Outra consequência possível é a arritmia, quando os batimentos vez ou outra perdem o ritmo. Em casos extremos, isso provoca uma parada cardíaca.

O caminho do diagnóstico

"O exame padrão-ouro para confirmar a miocardite ainda é a biópsia", conta Evandro Tinoco Mesquita. Mas ela acaba sendo realizada em uma minoria dos casos. Ora, ninguém sai tirando uma amostra do miocárdio sem uma suspeita muito forte.

Mais do que bater o martelo na miocardite, a biópsia traz uma informação preciosa: o tipo de célula imunológica que está ali, infiltrada no músculo para agredi-lo.

"Se é um eosinófilo, sei que há uma hipersensbilidade do próprio miocárdio e, para acabar com o processo, terei de tratar com corticoides", conta o professor para ilustrar.

Determinados linfócitos, por sua vez, apontariam para uma infecção por vírus , sendo que há exames complementares para acusar qual deles está ali. "Então, pode ser o caso de o médico usar um antiviral."

Um dos grandes papéis de uma diretriz é justamente orientar quem está no consultório a percorrer todo o caminho certo até descobrir o que o paciente tem para, então, lançar mão do que existe com maior evidência científica. Serve como uma "receita de bolo".

No caso, primeiro, além de esmiuçar a história de cada um — "até ver se a carteira de vacinação está completa é importante", diz Mesquita — e fazer o eletrocardiograma, o cardiologista deve pedir exames de sangue.

"É que existem moléculas liberadas na circulação quando o músculo cardíaco está sendo lesionado, como as de troponina", diz o professor. Elas são marcadores, isto é, pistas que sugerem o sofrimento do peito.

Os cardiologistas também devem fazer o ecocardiograma para entender como está o bombeamento do sangue e uma ressonância do coração, capaz de acusar o inchaço típico de uma inflamação. "É isso o que pode estar por trás da dor", explica.
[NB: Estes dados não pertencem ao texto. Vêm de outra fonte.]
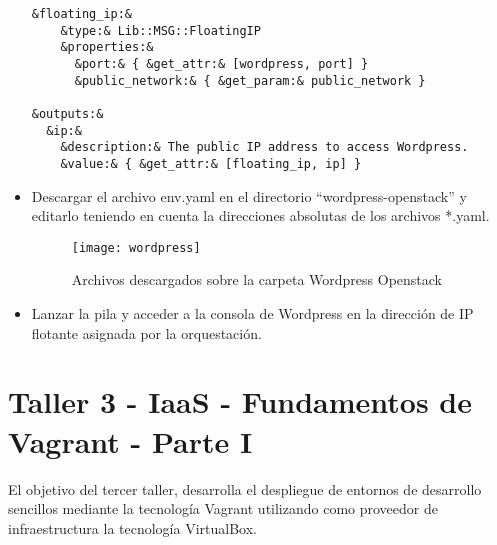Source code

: \documentclass[10pt]{article}   			%
\begin{document}
\begin{itemize}
\begin{small}
\begin{lstlisting}[frame=single,style=base]
  &floating_ip:&
    &type:& Lib::MSG::FloatingIP
    &properties:&
      &port:& { &get_attr:& [wordpress, port] }
      &public_network:& { &get_param:& public_network }

&outputs:&
  &ip:&
    &description:& The public IP address to access Wordpress.
    &value:& { &get_attr:& [floating_ip, ip] }
	\end{lstlisting}
	\end{small}

	\item Descargar el archivo env.yaml en el directorio “wordpress-openstack” y editarlo teniendo en cuenta la direcciones absolutas de los archivos *.yaml.
		\begin{figure}[ht] 
		\centering
			\texttt{[image: wordpress]}   
		\caption{Archivos descargados sobre la carpeta Wordpress Openstack} \label{fig:Wordpress}
	\end{figure}

	\item Lanzar la pila y acceder a la consola de Wordpress en la dirección de IP flotante asignada por la orquestación.
			
\end{itemize}
			
\newpage %

\section{Taller 3 - IaaS - Fundamentos de Vagrant - Parte I}

El objetivo del tercer taller, desarrolla el despliegue de entornos de desarrollo sencillos mediante la tecnología Vagrant utilizando como proveedor de infraestructura la tecnología VirtualBox.
\end{document}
Se, no final da bateria, a suspeita for de fato forte e o quadro, preocupante, como quando há sintomas que já duram acima de quatro semanas, talvez sejam necessários mais exames — com destaque para a biópsia.

Acompanhamento de um ano

Este é um ponto importante, na opinião do professor Mesquita: uma miocardite não deve cair depressa no esquecimento. "Esse coração precisa ser acompanhado por um ano, para ver se não surge uma arritmia, por exemplo", aponta.
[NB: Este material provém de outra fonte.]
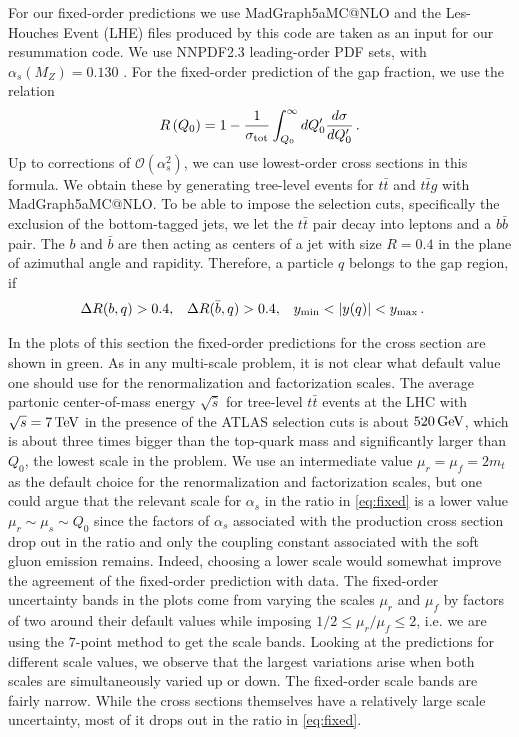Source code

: \documentclass[11pt,a4paper]{article}
\begin{document}
For our fixed-order predictions we use {\sc MadGraph5\Q{_}aMC@NLO}  \cite{Alwall:2014hca} and the Les-Houches Event (LHE) files produced by this code are taken as an input for our resummation code. We use  NNPDF2.3  leading-order PDF sets, with $\alpha_s(M_Z)=0.130$ \cite{Ball:2012cx}. For the fixed-order prediction of the gap fraction, we use the relation
\begin{equation}\label{eq:fixed}
R\left(Q_0\right) = 1-  \frac{1}{\sigma_{\rm tot}} \int_{Q_0}^\infty dQ_0'\frac{d\sigma}{dQ_0'}\,.
\end{equation}
Up to corrections of $\mathcal{O}(\alpha_s^2)$, we can use lowest-order cross sections in this formula. We obtain these by generating tree-level events for $t\bar{t}$ and $t\bar{t} g$ with {\sc MadGraph5\Q{_}aMC@NLO}. To be able to impose the selection cuts, specifically the exclusion of the bottom-tagged jets, we let the $t\bar{t}$ pair decay into leptons and a $b\bar{b}$ pair. The $b$ and $\bar{b}$ are then acting as centers of a jet with size $R=0.4$ in the plane of azimuthal angle and rapidity. Therefore, a particle $q$ belongs to the gap region, if 
\begin{align} 
\Delta R (b,q)&>0.4,  & \Delta R (\bar{b},q)&>0.4,
&y_{\rm min} &<\left|y(q)\right|<y_{\rm max}  \,.\label{eq:outReg} 
\end{align}

In the plots of this section the fixed-order predictions for the cross section are shown in green. As in any multi-scale problem, it is not clear what default value one should use for the renormalization and factorization scales. The average partonic center-of-mass energy  $\sqrt{\hat{s}}$ for tree-level $t\bar{t}$ events at the LHC with $\sqrt{s}=7\, {\rm TeV}$ in the presence of the ATLAS selection cuts is about $520\,{\rm GeV}$, which is about three times bigger than the top-quark mass and significantly larger than $Q_0$, the lowest scale in the problem.    We use an intermediate value $\mu_r=\mu_f=2 m_t$ as the  default choice for the renormalization and factorization scales, but one could argue that the relevant scale for $\alpha_s$ in the ratio in \eqref{eq:fixed} is a lower value $\mu_r \sim \mu_s \sim Q_0$ since the factors of $\alpha_s$ associated with the production cross section drop out in the ratio and only the coupling constant associated with the soft gluon emission remains. Indeed, choosing a lower scale would somewhat improve the agreement of the fixed-order prediction with data. The fixed-order uncertainty bands in the plots come from varying the scales $\mu_r$ and $\mu_f$ by factors of two around their default values while imposing $1/2 \leq \mu_r/\mu_f \leq 2$, i.e. we are using the $7$-point method to get the scale bands.  Looking at the predictions for different scale values, we observe that the largest variations arise when both scales are simultaneously varied up or down. The fixed-order scale bands are fairly narrow. While the cross sections themselves have a relatively large scale uncertainty, most of it drops out in the ratio in \eqref{eq:fixed}. 
\end{document}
Fundamental: não é para fazer qualquer atividade física, especialmente no primeiro mês após a recuperação. "Questão de prudência", afirma o médico.

O coração com a covid-19

Sim, a vacina contra o Sars-CoV-2 pode causar miocardite. Qual a novidade? Sempre pode acontecer após vacinas contra um vírus, mas os episódios extremamente escassos se perdem entre milhões de pessoas imunizadas.

No caso da covid-19, o risco de alguém ter miocardite pela própria doença é 60 vezes maior. A discrepância entre infecção e imunização é gritante em outro aspecto: "A miocardite vem surgindo na covid-longa, principalmente em quem teve quadros severos da infecção pelo coronavírus" observa o professor Mesquita. Casos severos que, diga-se, a vacina previne.

"Já a miocardite pós-vacinal, além de muito leve e raríssima, costuma passar sem a gente fazer nada", garante o cardiologista. Porém, a ordem de evitar exercício para não forçar e mudar esse jogo continua valendo.

Bom lembrar que os poucos casos registrados pós-vacina de covid-19 se concentram em rapazes adolescentes e homens jovens — e não em crianças, que correm muito mais risco de serem fulminadas por uma miocardite do que gente grande quando contraem uma infecção qualquer. Aliás, mais um motivo para colocar a carteira de vacinação delas, todinha, em dia.